People have needs and wants and will naturally push those onto others. Sometimes it is acceptable while at other times it is necessary to communicate where your boundaries lay. The message can be subtle or it can be direct. In most cases subtle should be preferred than direct as a method of slowly encouraging others to understand your needs.
Sometimes people don't know they are asking too much or wanting something that is inappropriate. Letting them know in a subtle way allows them to think about the request and whether or not it is truly appropriate. It also allows you a nice way of communicating without jeopardizing friendship or an open argument.

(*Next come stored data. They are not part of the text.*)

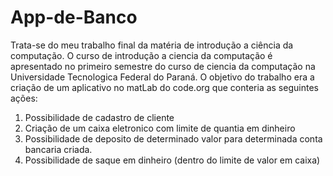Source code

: # App-de-Banco
Trata-se do meu trabalho final da matéria de introdução a ciência da computação.
O curso de introdução a ciencia da computação é apresentado no primeiro semestre do curso de ciencia da computação na Universidade Tecnologica Federal do Paraná.
O objetivo do trabalho era a criação de um aplicativo no matLab do code.org que conteria as seguintes ações:

1. Possibilidade de cadastro de cliente
2. Criação de um caixa eletronico com limite de quantia em dinheiro
3. Possibilidade de deposito de determinado valor para determinada conta bancaria criada.
4. Possibilidade de saque em dinheiro (dentro do limite de valor em caixa)
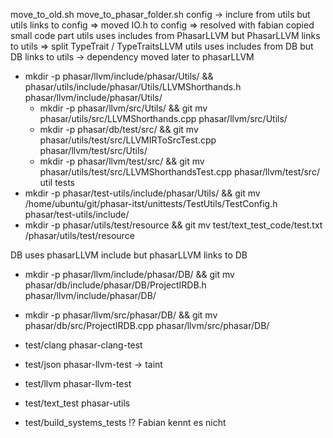 move_to_old.sh
move_to_phasar_folder.sh
config -> inclure from utils but utils links to config => moved IO.h to config
=> resolved with fabian copied small code part
utils uses includes from PhasarLLVM but PhasarLLVM links to utils
=> split TypeTrait / TypeTraitsLLVM
utils uses includes from DB but DB links to utils -> dependency moved later to phasarLLVM
- mkdir -p phasar/llvm/include/phasar/Utils/ && phasar/utils/include/phasar/Utils/LLVMShorthands.h phasar/llvm/include/phasar/Utils/
  - mkdir -p phasar/llvm/src/Utils/ && git mv phasar/utils/src/LLVMShorthands.cpp phasar/llvm/src/Utils/
  - mkdir -p phasar/db/test/src/ && git mv phasar/utils/test/src/LLVMIRToSrcTest.cpp phasar/llvm/test/src/Utils/
  - mkdir -p phasar/llvm/test/src/ && git mv phasar/utils/test/src/LLVMShorthandsTest.cpp phasar/llvm/test/src/
util tests
- mkdir -p phasar/test-utils/include/phasar/Utils/ && git mv /home/ubuntu/git/phasar-itst/unittests/TestUtils/TestConfig.h phasar/test-utils/include/
- mkdir -p phasar/utils/test/resource && git mv test/text_test_code/test.txt /phasar/utils/test/resource

DB uses phasarLLVM include but phasarLLVM links to DB
- mkdir -p phasar/llvm/include/phasar/DB/ && git mv phasar/db/include/phasar/DB/ProjectIRDB.h phasar/llvm/include/phasar/DB/
- mkdir -p phasar/llvm/src/phasar/DB/ && git mv phasar/db/src/ProjectIRDB.cpp phasar/llvm/src/phasar/DB/

- test/clang phasar-clang-test
- test/json phasar-llvm-test -> taint
- test/llvm phasar-llvm-test
- test/text_test phasar-utils
- test/build_systems_tests !? Fabian kennt es nicht

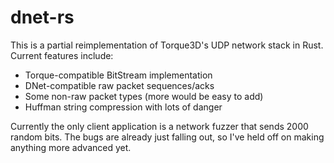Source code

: # dnet-rs

This is a partial reimplementation of Torque3D's UDP network stack in Rust. Current features include:
- Torque-compatible BitStream implementation
- DNet-compatible raw packet sequences/acks
- Some non-raw packet types (more would be easy to add)
- Huffman string compression with lots of danger

Currently the only client application is a network fuzzer that sends 2000 random bits. The bugs are already just falling out, so I've held off on making anything more advanced yet.
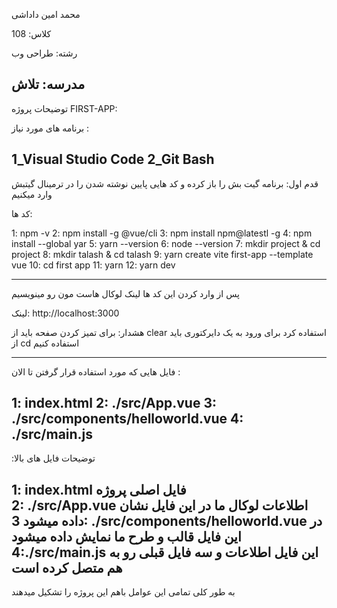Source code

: محمد امین داداشی 

کلاس: 108 

رشته: طراحی وب

مدرسه: تلاش
 ------------------------------------- 
توضیحات پروژه FIRST-APP:

برنامه های مورد نیاز :

1_Visual Studio Code
2_Git Bash
 ------------------------------------
قدم اول:
برنامه گیت بش را باز کرده و کد هایی پایین نوشته شدن را در ترمینال گیتبش وارد میکنیم

کد ها:

1: npm -v
2: npm install -g @vue/cli
3: npm install npm@latestl -g
4: npm install --global yar
5: yarn --version
6: node --version
7: mkdir project & cd project
8: mkdir talash & cd talash
9: yarn create vite first-app         --template vue
10: cd first app
11: yarn
12: yarn dev

 -------------------------------------
 پس از وارد کردن این کد ها لینک لوکال هاست مون رو مینویسیم 
 
 لینک:
 http://localhost:3000

هشدار:
برای تمیز کردن صفحه باید از clear استفاده کرد
برای ورود به یک دایرکتوری باید از cd استفاده کنیم

 -------------------------------------
  فایل هایی که مورد استفاده قرار گرفتن تا الان :

  1: index.html
  2: ./src/App.vue
  3: ./src/components/helloworld.vue
  4: ./src/main.js
 -------------------------------------------
 :توضیحات فایل های بالا
 
 1: index.html
فایل اصلی پروژه  
 2: ./src/App.vue
اطلاعات لوکال ما در این فایل نشان داده میشود
 3: ./src/components/helloworld.vue
 در این فایل قالب و طرح ما نمایش داده میشود
 4:./src/main.js
این فایل اطلاعات و سه فایل قبلی رو به هم متصل کرده است
 -------------------------------------------

 به طور کلی تمامی این عوامل باهم این پروژه را تشکیل میدهند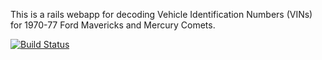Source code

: This is a rails webapp for decoding Vehicle Identification Numbers (VINs) for 1970-77 Ford Mavericks and Mercury Comets.

[![Build Status](https://travis-ci.org/bappelt/MaverickVinApp.png)](https://travis-ci.org/bappelt/MaverickVinApp)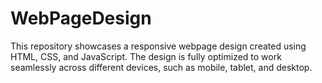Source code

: # WebPageDesign
This repository showcases a responsive webpage design created using HTML, CSS, and JavaScript. The design is fully optimized to work seamlessly across different devices, such as mobile, tablet, and desktop.
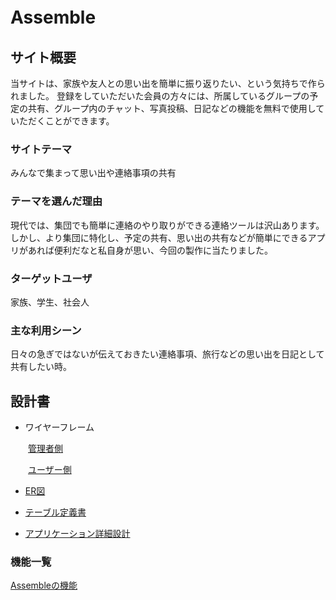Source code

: # Assemble　　

## サイト概要
当サイトは、家族や友人との思い出を簡単に振り返りたい、という気持ちで作られました。
登録をしていただいた会員の方々には、所属しているグループの予定の共有、グループ内のチャット、写真投稿、日記などの機能を無料で使用していただくことができます。

### サイトテーマ
みんなで集まって思い出や連絡事項の共有

### テーマを選んだ理由
現代では、集団でも簡単に連絡のやり取りができる連絡ツールは沢山あります。
しかし、より集団に特化し、予定の共有、思い出の共有などが簡単にできるアプリがあれば便利だなと私自身が思い、今回の製作に当たりました。

### ターゲットユーザ
家族、学生、社会人

### 主な利用シーン
日々の急ぎではないが伝えておきたい連絡事項、旅行などの思い出を日記として共有したい時。

## 設計書　　
* ワイヤーフレーム
  
　　[管理者側](https://drive.google.com/file/d/1bs2TLRRCYRh8BKynu9FxKvl5-m52VaJM/view?usp=sharing)
  
　　[ユーザー側](https://drive.google.com/file/d/1QtqbIVMuOkaYr_t0jD2t0uqw_NTB8OBe/view?usp=sharing)
  
  
* [ER図](https://drive.google.com/file/d/1qIn7UVMB6ErQEl2aqSzRtPXmVwWZBb21/view?usp=sharing)
  
  
* [テーブル定義書](https://docs.google.com/spreadsheets/d/1wgdqRpaaIk_NFXclSNIHferk6NOe_Bzi/edit#gid=1278772273)
  
  
* [アプリケーション詳細設計](https://docs.google.com/spreadsheets/d/1Xs4Hn947ySbepbMICMISg7Lf338FrKpH/edit#gid=111042263)
  
  
### 機能一覧
[Assembleの機能](https://docs.google.com/spreadsheets/d/1hZQYMRX-gK7tf0u2Va29ZOamWvdQL_JKQU96qsnEXPE/edit#gid=0)


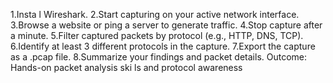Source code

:  1.Insta l Wireshark.
 2.Start capturing on your active network interface.
 3.Browse a website or ping a server to generate traffic.
 4.Stop capture after a minute.
 5.Filter captured packets by protocol (e.g., HTTP, DNS, TCP).
 6.Identify at least 3 different protocols in the capture.
 7.Export the capture as a .pcap file.
 8.Summarize your findings and packet details.
 Outcome: Hands-on packet analysis ski ls and protocol awareness
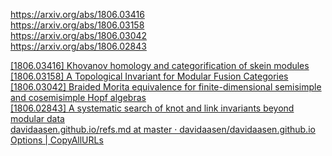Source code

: <a href="https://arxiv.org/abs/1806.03416">https://arxiv.org/abs/1806.03416</a><br/>
<a href="https://arxiv.org/abs/1806.03158">https://arxiv.org/abs/1806.03158</a><br/>
<a href="https://arxiv.org/abs/1806.03042">https://arxiv.org/abs/1806.03042</a><br/>
<a href="https://arxiv.org/abs/1806.02843">https://arxiv.org/abs/1806.02843</a><br/>

<a href="https://arxiv.org/abs/1806.03416">[1806.03416] Khovanov homology and categorification of skein modules</a><br/>
<a href="https://arxiv.org/abs/1806.03158">[1806.03158] A Topological Invariant for Modular Fusion Categories</a><br/>
<a href="https://arxiv.org/abs/1806.03042">[1806.03042] Braided Morita equivalence for finite-dimensional semisimple and cosemisimple Hopf algebras</a><br/>
<a href="https://arxiv.org/abs/1806.02843">[1806.02843] A systematic search of knot and link invariants beyond modular data</a><br/>
<a href="https://github.com/davidaasen/davidaasen.github.io/blob/master/refs.md">davidaasen.github.io/refs.md at master &middot; davidaasen/davidaasen.github.io</a><br/>
<a href="chrome-extension://djdmadneanknadilpjiknlnanaolmbfk/options.html">Options | CopyAllURLs</a><br/>

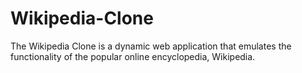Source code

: # Wikipedia-Clone
The Wikipedia Clone is a dynamic web application that emulates the functionality of the popular online encyclopedia, Wikipedia.
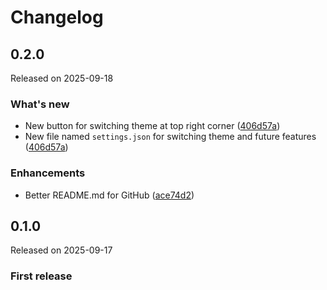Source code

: # Changelog

## 0.2.0

Released on 2025-09-18

### What's new

- New button for switching theme at top right corner ([406d57a](https://github.com/MCGirgin/notes/commit/406d57ae9163daf17a966dccdf73f4e80671ebf7))
- New file named `settings.json` for switching theme and future features ([406d57a](https://github.com/MCGirgin/notes/commit/406d57ae9163daf17a966dccdf73f4e80671ebf7))

### Enhancements

- Better README.md for GitHub ([ace74d2](https://github.com/MCGirgin/notes/commit/ace74d24e29ccb63df5ffc0c38febc5fde19b326))

## 0.1.0

Released on 2025-09-17

### First release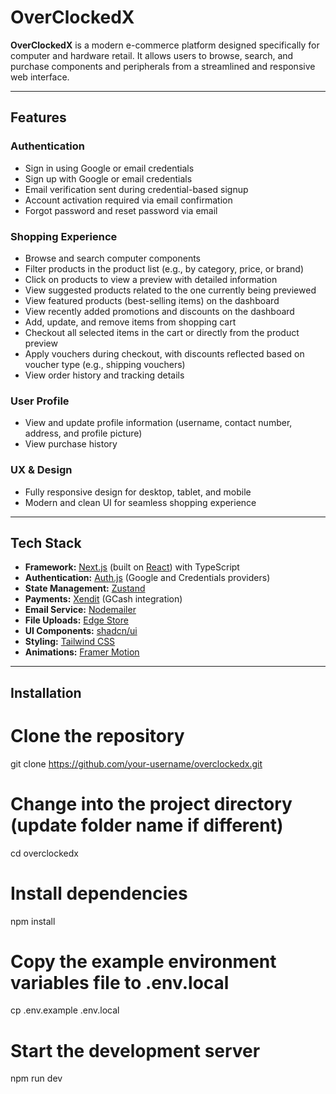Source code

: # OverClockedX

**OverClockedX** is a modern e-commerce platform designed specifically for computer and hardware retail. It allows users to browse, search, and purchase components and peripherals from a streamlined and responsive web interface.

---

## Features

### Authentication
- Sign in using Google or email credentials  
- Sign up with Google or email credentials  
- Email verification sent during credential-based signup  
- Account activation required via email confirmation  
- Forgot password and reset password via email  

### Shopping Experience
- Browse and search computer components  
- Filter products in the product list (e.g., by category, price, or brand)  
- Click on products to view a preview with detailed information  
- View suggested products related to the one currently being previewed  
- View featured products (best-selling items) on the dashboard  
- View recently added promotions and discounts on the dashboard  
- Add, update, and remove items from shopping cart  
- Checkout all selected items in the cart or directly from the product preview  
- Apply vouchers during checkout, with discounts reflected based on voucher type (e.g., shipping vouchers)  
- View order history and tracking details  

### User Profile
- View and update profile information (username, contact number, address, and profile picture)  
- View purchase history  

### UX & Design
- Fully responsive design for desktop, tablet, and mobile  
- Modern and clean UI for seamless shopping experience  

---

## Tech Stack

- **Framework:** [Next.js](https://nextjs.org/) (built on [React](https://reactjs.org/)) with TypeScript  
- **Authentication:** [Auth.js](https://authjs.dev/) (Google and Credentials providers)  
- **State Management:** [Zustand](https://zustand-demo.pmnd.rs/)  
- **Payments:** [Xendit](https://www.xendit.co/) (GCash integration)  
- **Email Service:** [Nodemailer](https://nodemailer.com/)  
- **File Uploads:** [Edge Store](https://edgestore.dev/)  
- **UI Components:** [shadcn/ui](https://ui.shadcn.dev/)  
- **Styling:** [Tailwind CSS](https://tailwindcss.com/)  
- **Animations:** [Framer Motion](https://www.framer.com/motion/)  

---

## Installation

# Clone the repository
git clone https://github.com/your-username/overclockedx.git

# Change into the project directory (update folder name if different)
cd overclockedx

# Install dependencies
npm install

# Copy the example environment variables file to .env.local
cp .env.example .env.local

# Start the development server
npm run dev



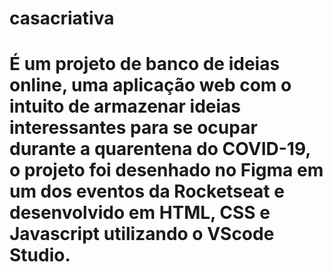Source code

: <h1>casacriativa<h1>
<p>É um projeto de banco de ideias online, uma aplicação web com o intuito de armazenar ideias interessantes para se ocupar durante a quarentena do COVID-19, o projeto foi desenhado no Figma em um dos eventos da <strong>Rocketseat</strong> e desenvolvido em HTML, CSS e Javascript utilizando o VScode Studio.</p>
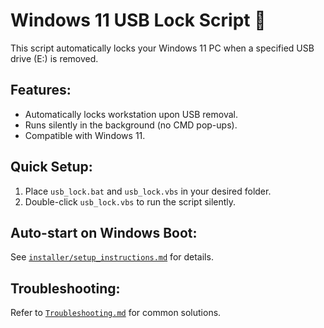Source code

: # Windows 11 USB Lock Script 🚀

This script automatically locks your Windows 11 PC when a specified USB drive (E:) is removed.

## Features:
- Automatically locks workstation upon USB removal.
- Runs silently in the background (no CMD pop-ups).
- Compatible with Windows 11.

## Quick Setup:
1. Place `usb_lock.bat` and `usb_lock.vbs` in your desired folder.
2. Double-click `usb_lock.vbs` to run the script silently.

## Auto-start on Windows Boot:
See [`installer/setup_instructions.md`](../installer/setup_instructions.md) for details.

## Troubleshooting:
Refer to [`Troubleshooting.md`](Troubleshooting.md) for common solutions.
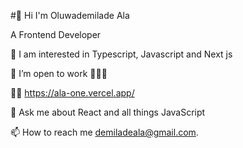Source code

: #👋 Hi  I'm Oluwademilade Ala 

A Frontend Developer

🌱 I am interested in Typescript, Javascript and Next js

👯 I’m open to work 👨🏿‍💻

👨‍💻 https://ala-one.vercel.app/

💬 Ask me about React and all things JavaScript

📫 How to reach me demiladeala@gmail.com.
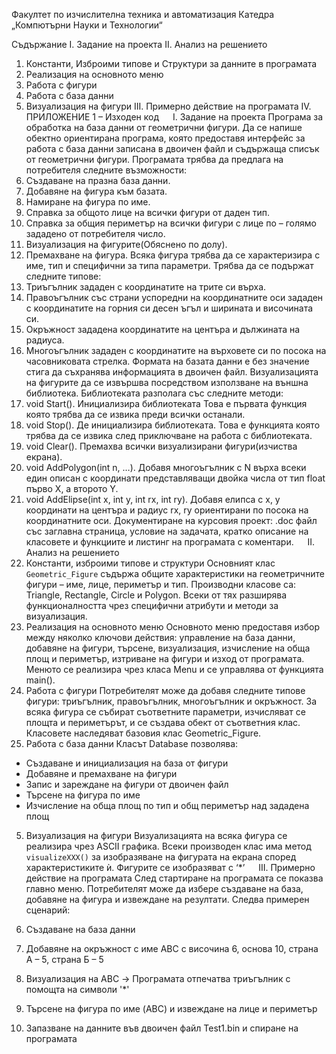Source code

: Факултет по изчислителна техника и автоматизация
Катедра „Компютърни Науки и Технологии“

Съдържание
I. Задание на проекта
II. Анализ на решението
1. Константи, Изброими типове и Структури за данните в програмата
2. Реализация на основното меню
3. Работа с фигури
4. Работа с база данни
5. Визуализация на фигури
III. Примерно действие на програмата
IV. ПРИЛОЖЕНИЕ 1 – Изходен код
 
I. Задание на проекта
Програма за обработка на база данни от геометрични фигури. 
Да се напише обектно ориентирана програма, която предоставя интерфейс за 
работа с база данни записана в двоичен файл и съдържаща списък от геометрични фигури. 
Програмата трябва да предлага на потребителя следните възможности: 
1. Създаване на празна база данни. 
2. Добавяне на фигура към базата. 
3. Намиране на фигура по име. 
4. Справка за общото лице на всички фигури от даден тип. 
5. Справка за общия периметър на всички фигури с лице по – голямо зададено от потребителя число. 
6. Визуализация на фигурите(Обяснено по долу). 
7. Премахване на фигура. 
Всяка фигура трябва да се характеризира с име, тип и специфични за типа параметри. Трябва да се подържат следните типове: 
1. Триъгълник зададен с координатите на трите си върха. 
2. Правоъгълник със страни успоредни на координатните оси зададен с координатите на горния си десен ъгъл и ширината и височината си. 
3. Окръжност зададена координатите на центъра и дължината на радиуса. 
4. Многоъгълник зададен с координатите на върховете си по посока на часовниковата стрелка. 
Формата на базата данни е без значение стига да съхранява информацията в двоичен файл. 
Визуализацията на фигурите да се извършва посредством използване на външна библиотека. 
Библиотеката разполага със следните методи: 
1. void Start(). Инициализира библиотеката Това е първата функция която трябва да се извика преди всички останали. 
2. void Stop(). Де инициализира библиотеката. Това е функцията която трябва да се извика след приключване на работа с библиотеката. 
3. void Clear(). Премахва всички визуализирани фигури(изчиства екрана). 
4. void AddPolygon(int n, …). Добавя многоъгълник с N върха всеки един описан с координати представляващи двойка числа от тип float първо X, а второто Y. 
5. void AddElipse(int x, int y, int rx, int ry). Добавя елипса с x, y координати на центъра и радиус rx, ry ориентирани по посока на координатните оси. 
Документиране на курсовия проект: .doc файл със заглавна страница, условие на задачата, кратко описание на класовете и функциите и листинг на програмата с коментари.  
II. Анализ на решението
1. Константи, изброими типове и структури
Основният клас `Geometric_Figure` съдържа общите характеристики на геометричните фигури – име, лице, периметър и тип.
Производни класове са: Triangle, Rectangle, Circle и Polygon. Всеки от тях разширява функционалността чрез специфични атрибути и методи за визуализация.
2. Реализация на основното меню
Основното меню предоставя избор между няколко ключови действия: управление на база данни, добавяне на фигури, търсене, визуализация, изчисление на обща площ и периметър, изтриване на фигури и изход от програмата.
Менюто се реализира чрез класа Menu и се управлява от функцията main().
3. Работа с фигури
Потребителят може да добавя следните типове фигури: триъгълник, правоъгълник, многоъгълник и окръжност. За всяка фигура се събират съответните параметри, изчисляват се площта и периметърът, и се създава обект от съответния клас.
Класовете наследяват базовия клас Geometric_Figure.
4. Работа с база данни
Класът Database позволява:
- Създаване и инициализация на база от фигури
- Добавяне и премахване на фигури
- Запис и зареждане на фигури от двоичен файл
- Търсене на фигура по име
- Изчисление на обща площ по тип и общ периметър над зададена площ
5. Визуализация на фигури
Визуализацията на всяка фигура се реализира чрез ASCII графика. Всеки производен клас има метод `visualizeXXX()` за изобразяване на фигурата на екрана според характеристиките ѝ. Фигурите се изобразяват с ‘*’
 
III. Примерно действие на програмата
След стартиране на програмата се показва главно меню. Потребителят може да избере създаване на база, добавяне на фигура и извеждане на резултати. Следва примерен сценарий:
1.	Създаване на база данни

2.	Добавяне на окръжност с име ABC с височина 6, основа 10, страна А – 5, страна Б – 5

3.	Визуализация на ABC -> Програмата отпечатва триъгълник с помощта на символи '*'

4.	Търсене на фигура по име (ABC) и извеждане на лице и периметър

5.	Запазване на данните във двоичен файл Test1.bin и спиране на програмата
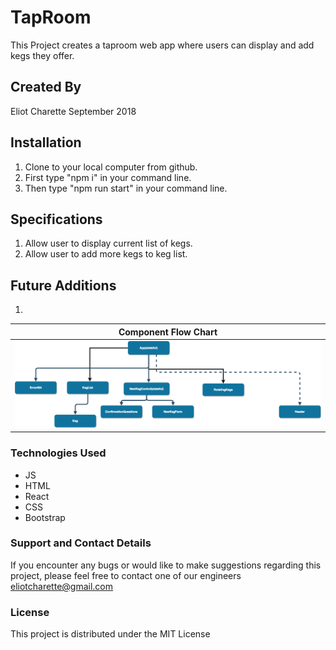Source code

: # TapRoom

This Project creates a taproom web app where users can display and add kegs they offer.
## Created By
Eliot Charette
September 2018

## Installation
1. Clone to your local computer from github.
2. First type "npm i" in your command line.
3. Then type "npm run start" in your command line.


## Specifications

1. Allow user to display current list of kegs.
2. Allow user to add more kegs to keg list.

## Future Additions

1.


| Component Flow Chart|
|-----------|
|![alt text](./src/assets/ComponentChart.png)|
### Technologies Used

* JS
* HTML
* React
* CSS
* Bootstrap

### Support and Contact Details
If you encounter any bugs or would like to make suggestions regarding this project, please feel free to contact one of our engineers eliotcharette@gmail.com

### License

This project is distributed under the MIT License
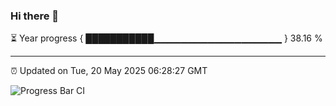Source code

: ### Hi there 👋

⏳ Year progress { ███████████▁▁▁▁▁▁▁▁▁▁▁▁▁▁▁▁▁▁▁ } 38.16 %

---

⏰ Updated on Tue, 20 May 2025 06:28:27 GMT

![Progress Bar CI](https://github.com/liununu/liununu/workflows/Progress%20Bar%20CI/badge.svg)
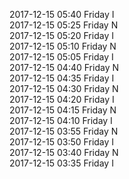 2017-12-15 05:40 Friday  I  
2017-12-15 05:25 Friday  N  
2017-12-15 05:20 Friday  I  
2017-12-15 05:10 Friday  N  
2017-12-15 05:05 Friday  I  
2017-12-15 04:40 Friday  N  
2017-12-15 04:35 Friday  I  
2017-12-15 04:30 Friday  N  
2017-12-15 04:20 Friday  I  
2017-12-15 04:15 Friday  N  
2017-12-15 04:10 Friday  I  
2017-12-15 03:55 Friday  N  
2017-12-15 03:50 Friday  I  
2017-12-15 03:40 Friday  N  
2017-12-15 03:35 Friday  I  
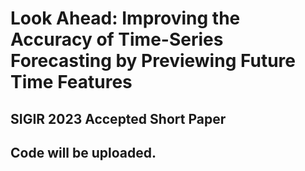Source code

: # Look Ahead: Improving the Accuracy of Time-Series Forecasting by Previewing Future Time Features
## SIGIR 2023 Accepted Short Paper
## Code will be uploaded.
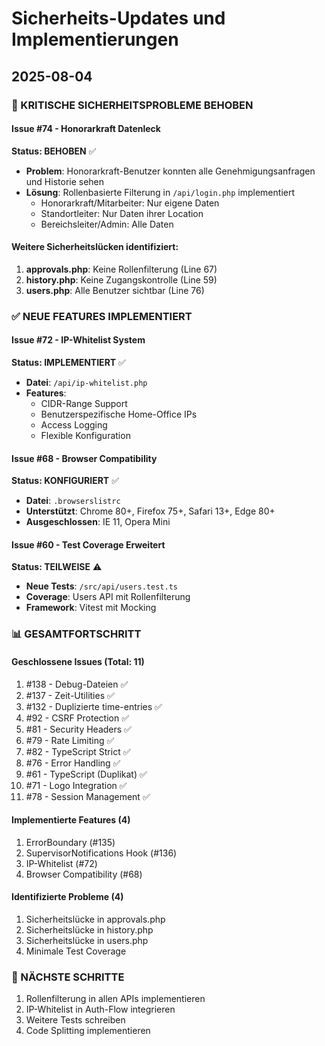 # Sicherheits-Updates und Implementierungen
## 2025-08-04

### 🔴 KRITISCHE SICHERHEITSPROBLEME BEHOBEN

#### Issue #74 - Honorarkraft Datenleck
**Status: BEHOBEN** ✅
- **Problem**: Honorarkraft-Benutzer konnten alle Genehmigungsanfragen und Historie sehen
- **Lösung**: Rollenbasierte Filterung in `/api/login.php` implementiert
  - Honorarkraft/Mitarbeiter: Nur eigene Daten
  - Standortleiter: Nur Daten ihrer Location
  - Bereichsleiter/Admin: Alle Daten

#### Weitere Sicherheitslücken identifiziert:
1. **approvals.php**: Keine Rollenfilterung (Line 67)
2. **history.php**: Keine Zugangskontrolle (Line 59)  
3. **users.php**: Alle Benutzer sichtbar (Line 76)

### ✅ NEUE FEATURES IMPLEMENTIERT

#### Issue #72 - IP-Whitelist System
**Status: IMPLEMENTIERT** ✅
- **Datei**: `/api/ip-whitelist.php`
- **Features**:
  - CIDR-Range Support
  - Benutzerspezifische Home-Office IPs
  - Access Logging
  - Flexible Konfiguration

#### Issue #68 - Browser Compatibility
**Status: KONFIGURIERT** ✅
- **Datei**: `.browserslistrc`
- **Unterstützt**: Chrome 80+, Firefox 75+, Safari 13+, Edge 80+
- **Ausgeschlossen**: IE 11, Opera Mini

#### Issue #60 - Test Coverage Erweitert
**Status: TEILWEISE** ⚠️
- **Neue Tests**: `/src/api/users.test.ts`
- **Coverage**: Users API mit Rollenfilterung
- **Framework**: Vitest mit Mocking

### 📊 GESAMTFORTSCHRITT

#### Geschlossene Issues (Total: 11)
1. #138 - Debug-Dateien ✅
2. #137 - Zeit-Utilities ✅
3. #132 - Duplizierte time-entries ✅
4. #92 - CSRF Protection ✅
5. #81 - Security Headers ✅
6. #79 - Rate Limiting ✅
7. #82 - TypeScript Strict ✅
8. #76 - Error Handling ✅
9. #61 - TypeScript (Duplikat) ✅
10. #71 - Logo Integration ✅
11. #78 - Session Management ✅

#### Implementierte Features (4)
1. ErrorBoundary (#135)
2. SupervisorNotifications Hook (#136)
3. IP-Whitelist (#72)
4. Browser Compatibility (#68)

#### Identifizierte Probleme (4)
1. Sicherheitslücke in approvals.php
2. Sicherheitslücke in history.php
3. Sicherheitslücke in users.php
4. Minimale Test Coverage

### 🚀 NÄCHSTE SCHRITTE
1. Rollenfilterung in allen APIs implementieren
2. IP-Whitelist in Auth-Flow integrieren
3. Weitere Tests schreiben
4. Code Splitting implementieren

Subtle is not passive aggressive because you are willing to deal with the issue directly but prefer to have the person come to their own awareness. If a person doesn't understand multiple subtle hints then it is necessary to deal with the issue directly by stating the behavior and what you would like to see. You will still need to use tact but it will force the issue into the open.
Remember, it isn't always beneficial to do this. Most people will pick up on the hints and then change their course of action. When they don't they are stating that either they truly believe they are entitled to their behavior or don't respect your boundaries. Forcing the issue into discussion puts them on the spot to come forward with their wants and allowing you to draw a line.